Critical note on John Henry Newman’s “The Idea of a University”

The Idea of a University is a selection from a famous series of lectures given on the occasion of the founding of the Catholic University of Dublin. They were given by John Henry Cardinal Newman (1801-1890) in 1852 and 1854. His Preface begins:

“The view taken of a University in these Discourses is the following: that it is a place of teaching universal knowledge. This implies that its object is, on the one hand, intellectual, not moral; and, on the other, that it is the diffusion and extension of knowledge rather than the advancement."
Newman answers the question "What is a University?" in this way:

"It is the place to which a thousand schools make contributions; in which the intellect may safely range and speculate, sure to find its equal in some antagonist activity, and its judge in the tribunal of truth. It is a place where inquiry is pushed forward, discoveries verified and perfected, and rashness rendered innocuous, and error exposed, by the collision of mind with mind, and knowledge with knowledge. It is a seat of wisdom, a light of the world, a minister of the faith, an Alma Mater of the rising generation."

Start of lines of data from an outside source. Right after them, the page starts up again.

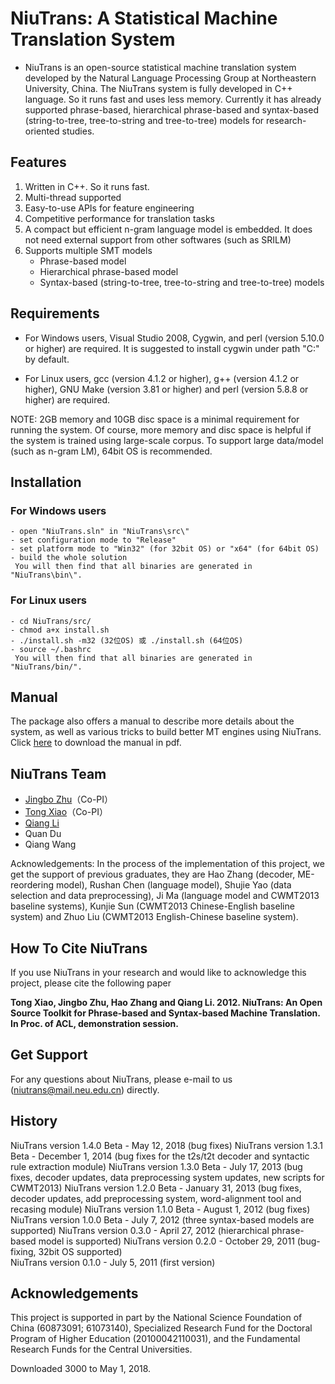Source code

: # NiuTrans: A Statistical Machine Translation System

* NiuTrans is an open-source statistical machine translation system developed by the Natural Language Processing Group at Northeastern University, China. The NiuTrans system is fully developed in C++ language. So it runs fast and uses less memory. Currently it has already supported phrase-based, hierarchical phrase-based and syntax-based (string-to-tree, tree-to-string and tree-to-tree) models for research-oriented studies.

## Features
1. Written in C++. So it runs fast.
2. Multi-thread supported
3. Easy-to-use APIs for feature engineering
4. Competitive performance for translation tasks
5. A compact but efficient n-gram language model is embedded. It does not need external support from other softwares (such as SRILM)
6. Supports multiple SMT models
	* Phrase-based model
	* Hierarchical phrase-based model
	* Syntax-based (string-to-tree, tree-to-string and tree-to-tree) models

## Requirements
* For Windows users, Visual Studio 2008, Cygwin, and perl (version 5.10.0 or higher) are required. It is suggested to install cygwin under path "C:\" by default. 

* For Linux users, gcc (version 4.1.2 or higher), g++ (version 4.1.2 or higher), GNU Make (version 3.81 or higher) and perl (version 5.8.8 or higher) are required.

NOTE: 2GB memory and 10GB disc space is a minimal requirement for running the system. Of course, more memory and disc space is helpful if the system is trained using large-scale corpus. To support large data/model (such as n-gram LM), 64bit OS is recommended. 

## Installation
### For Windows users   
	- open "NiuTrans.sln" in "NiuTrans\src\"
	- set configuration mode to "Release"
	- set platform mode to "Win32" (for 32bit OS) or "x64" (for 64bit OS)
	- build the whole solution
	 You will then find that all binaries are generated in "NiuTrans\bin\".
### For Linux users
    - cd NiuTrans/src/
    - chmod a+x install.sh 
    - ./install.sh -m32 (32位OS) 或 ./install.sh (64位OS)
    - source ~/.bashrc
     You will then find that all binaries are generated in "NiuTrans/bin/".

## Manual

The package also offers a manual to describe more details about the system, as well as various tricks to build better MT engines using NiuTrans. Click [here](http://www.niutrans.com/niutrans/man/niutrans-manual.pdf) to download the manual in pdf.

## NiuTrans Team
* [Jingbo Zhu](http://www.nlplab.com/members/zhujingbo.html)（Co-PI）
* [Tong Xiao](http://www.nlplab.com/members/xiaotong.html)（Co-PI）
* [Qiang Li](http://www.nlplab.com/members/liqiang.html)
* Quan Du
* Qiang Wang

Acknowledgements: In the process of the implementation of this project, we get the support of previous graduates, they are Hao Zhang (decoder, ME-reordering model), Rushan Chen (language model), Shujie Yao (data selection and data preprocessing), Ji Ma (language model and CWMT2013 baseline systems), Kunjie Sun (CWMT2013 Chinese-English baseline system) and Zhuo Liu (CWMT2013 English-Chinese baseline system).

## How To Cite NiuTrans

If you use NiuTrans in your research and would like to acknowledge this project, please cite the following paper

**Tong Xiao, Jingbo Zhu, Hao Zhang and Qiang Li. 2012. NiuTrans: An Open Source Toolkit for Phrase-based and Syntax-based Machine Translation. In Proc. of ACL, demonstration session.**

## Get Support
For any questions about NiuTrans, please e-mail to us (niutrans@mail.neu.edu.cn) directly.

## History
NiuTrans version 1.4.0 Beta - May 12, 2018 (bug fixes)
NiuTrans version 1.3.1 Beta - December 1, 2014 (bug fixes for the t2s/t2t decoder and syntactic rule extraction module)
NiuTrans version 1.3.0 Beta - July 17, 2013 (bug fixes, decoder updates, data preprocessing system updates, new scripts for CWMT2013)
NiuTrans version 1.2.0 Beta - January 31, 2013 (bug fixes, decoder updates, add preprocessing system, word-alignment tool and recasing module)
NiuTrans version 1.1.0 Beta - August 1, 2012 (bug fixes)
NiuTrans version 1.0.0 Beta - July 7, 2012 (three syntax-based models are supported)
NiuTrans version 0.3.0 - April 27, 2012 (hierarchical phrase-based model is supported)
NiuTrans version 0.2.0 - October 29, 2011 (bug-fixing, 32bit OS supported)	
NiuTrans version 0.1.0 - July 5, 2011 (first version)

## Acknowledgements
This project is supported in part by the National Science Foundation of China (60873091; 61073140), Specialized Research Fund for the Doctoral Program of Higher Education (20100042110031), and the Fundamental Research Funds for the Central Universities.

Downloaded 3000 to May 1, 2018.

In Zen and the Art of Motorcycle Maintenance (1974; New York: Bantam, 1981), Robert M. Pirsig has his philosopher-hero Phaedrus explain:

"The real University, he said, has no specific location. It owns no property, pays no salaries and receives no material dues. The real University is a state of mind. It is that great heritage of rational thought that has been brought down to us through the centuries and which does not exist at any specific location. It's a state of mind which is regenerated throughout the centuries by a body of people who traditionally carry the title of professor, but even that title is not part of the real University. The real University is nothing less than the continuing body of reason itself.

In addition to this state of mind, 'reason,' there's a legal entity which is unfortunately called by the same name but which is quite another thing. This is a nonprofit corporation, a branch of the state with a specific address. It owns property, is capable of paying salaries, of receiving money and of responding to legislative pressures in the process.

 But this second university, the legal corporation, cannot teach, does not generate new knowledge or evaluate ideas. It is not the real University at all. It is just a church building, the setting, the location at which conditions have been made favorable for the real church to exist."

A comparison of the views about a university of the nineteenth and twentieth centuries proves the enduring value of Newman's thought. We can safely say that history has vindicated Newman's position to a great extent and he is still relevant to us.